# What to work on
For the records below, the count of lines that hold "在学生bean注入map集合类型属性" is required; give only that number.

# Recorded data
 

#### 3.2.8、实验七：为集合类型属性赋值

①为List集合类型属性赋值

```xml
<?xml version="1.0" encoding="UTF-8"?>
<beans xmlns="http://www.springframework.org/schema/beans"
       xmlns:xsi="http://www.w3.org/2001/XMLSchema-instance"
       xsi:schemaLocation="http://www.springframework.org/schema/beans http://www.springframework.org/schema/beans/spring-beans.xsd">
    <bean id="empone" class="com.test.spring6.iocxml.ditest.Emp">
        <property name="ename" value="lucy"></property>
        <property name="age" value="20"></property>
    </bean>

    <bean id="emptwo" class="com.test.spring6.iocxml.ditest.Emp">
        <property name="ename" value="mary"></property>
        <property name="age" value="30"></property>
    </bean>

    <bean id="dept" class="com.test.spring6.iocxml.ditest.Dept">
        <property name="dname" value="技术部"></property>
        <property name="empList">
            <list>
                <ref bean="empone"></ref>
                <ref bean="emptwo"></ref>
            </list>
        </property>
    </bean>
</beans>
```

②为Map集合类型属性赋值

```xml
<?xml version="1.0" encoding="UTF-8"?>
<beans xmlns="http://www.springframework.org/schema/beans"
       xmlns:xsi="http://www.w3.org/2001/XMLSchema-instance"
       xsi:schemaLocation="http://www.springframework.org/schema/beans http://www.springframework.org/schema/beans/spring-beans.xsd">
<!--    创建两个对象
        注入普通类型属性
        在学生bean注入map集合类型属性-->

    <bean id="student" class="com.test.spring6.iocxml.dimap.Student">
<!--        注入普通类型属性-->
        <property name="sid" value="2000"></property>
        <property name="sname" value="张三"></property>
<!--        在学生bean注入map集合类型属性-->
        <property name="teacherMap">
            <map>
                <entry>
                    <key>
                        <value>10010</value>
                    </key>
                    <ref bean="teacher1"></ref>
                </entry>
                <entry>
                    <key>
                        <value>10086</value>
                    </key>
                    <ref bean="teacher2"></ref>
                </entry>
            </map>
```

--

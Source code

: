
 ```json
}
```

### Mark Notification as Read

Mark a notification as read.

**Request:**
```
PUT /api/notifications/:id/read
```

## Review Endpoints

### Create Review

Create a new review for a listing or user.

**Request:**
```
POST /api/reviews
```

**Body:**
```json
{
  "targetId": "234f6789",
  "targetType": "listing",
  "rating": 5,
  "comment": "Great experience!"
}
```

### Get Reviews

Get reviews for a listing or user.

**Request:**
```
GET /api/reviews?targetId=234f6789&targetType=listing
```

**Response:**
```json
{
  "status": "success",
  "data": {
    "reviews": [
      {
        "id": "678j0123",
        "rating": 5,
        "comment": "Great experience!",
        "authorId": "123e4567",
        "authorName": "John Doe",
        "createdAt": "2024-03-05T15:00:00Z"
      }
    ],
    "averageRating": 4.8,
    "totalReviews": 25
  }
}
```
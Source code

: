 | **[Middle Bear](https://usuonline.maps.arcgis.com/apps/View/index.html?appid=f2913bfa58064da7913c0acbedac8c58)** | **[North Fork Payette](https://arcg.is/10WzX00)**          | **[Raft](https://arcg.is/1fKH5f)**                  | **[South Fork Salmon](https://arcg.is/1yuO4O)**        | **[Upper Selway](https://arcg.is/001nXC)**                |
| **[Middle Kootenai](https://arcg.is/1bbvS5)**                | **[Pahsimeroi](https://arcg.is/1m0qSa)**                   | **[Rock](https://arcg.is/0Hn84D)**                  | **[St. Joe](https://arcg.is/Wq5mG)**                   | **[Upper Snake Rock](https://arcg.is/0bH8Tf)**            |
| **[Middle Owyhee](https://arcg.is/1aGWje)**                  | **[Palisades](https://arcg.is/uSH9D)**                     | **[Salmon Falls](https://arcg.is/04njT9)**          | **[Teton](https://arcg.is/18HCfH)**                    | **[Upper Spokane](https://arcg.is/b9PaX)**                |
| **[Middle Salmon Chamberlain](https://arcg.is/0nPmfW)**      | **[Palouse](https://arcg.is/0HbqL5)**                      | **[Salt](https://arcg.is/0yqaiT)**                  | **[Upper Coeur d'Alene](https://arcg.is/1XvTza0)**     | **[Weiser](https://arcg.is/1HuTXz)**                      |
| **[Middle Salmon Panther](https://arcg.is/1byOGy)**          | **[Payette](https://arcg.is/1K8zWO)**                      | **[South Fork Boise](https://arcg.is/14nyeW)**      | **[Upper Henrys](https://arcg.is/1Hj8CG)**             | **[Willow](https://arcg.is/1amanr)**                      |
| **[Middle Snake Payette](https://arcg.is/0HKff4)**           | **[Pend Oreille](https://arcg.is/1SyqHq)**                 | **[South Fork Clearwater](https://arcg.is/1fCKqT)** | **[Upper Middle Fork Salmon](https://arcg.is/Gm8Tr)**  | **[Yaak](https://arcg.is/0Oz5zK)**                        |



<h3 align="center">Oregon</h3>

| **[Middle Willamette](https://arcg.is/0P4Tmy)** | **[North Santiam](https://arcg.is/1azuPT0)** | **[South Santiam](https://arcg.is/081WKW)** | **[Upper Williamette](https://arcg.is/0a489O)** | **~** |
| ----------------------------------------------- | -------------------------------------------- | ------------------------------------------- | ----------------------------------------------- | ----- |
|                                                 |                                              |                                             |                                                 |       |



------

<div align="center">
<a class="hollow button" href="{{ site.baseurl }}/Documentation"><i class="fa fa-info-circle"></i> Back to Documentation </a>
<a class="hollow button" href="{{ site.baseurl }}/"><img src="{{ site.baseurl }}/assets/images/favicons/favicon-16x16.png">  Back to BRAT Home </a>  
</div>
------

# Solution to this exercise
2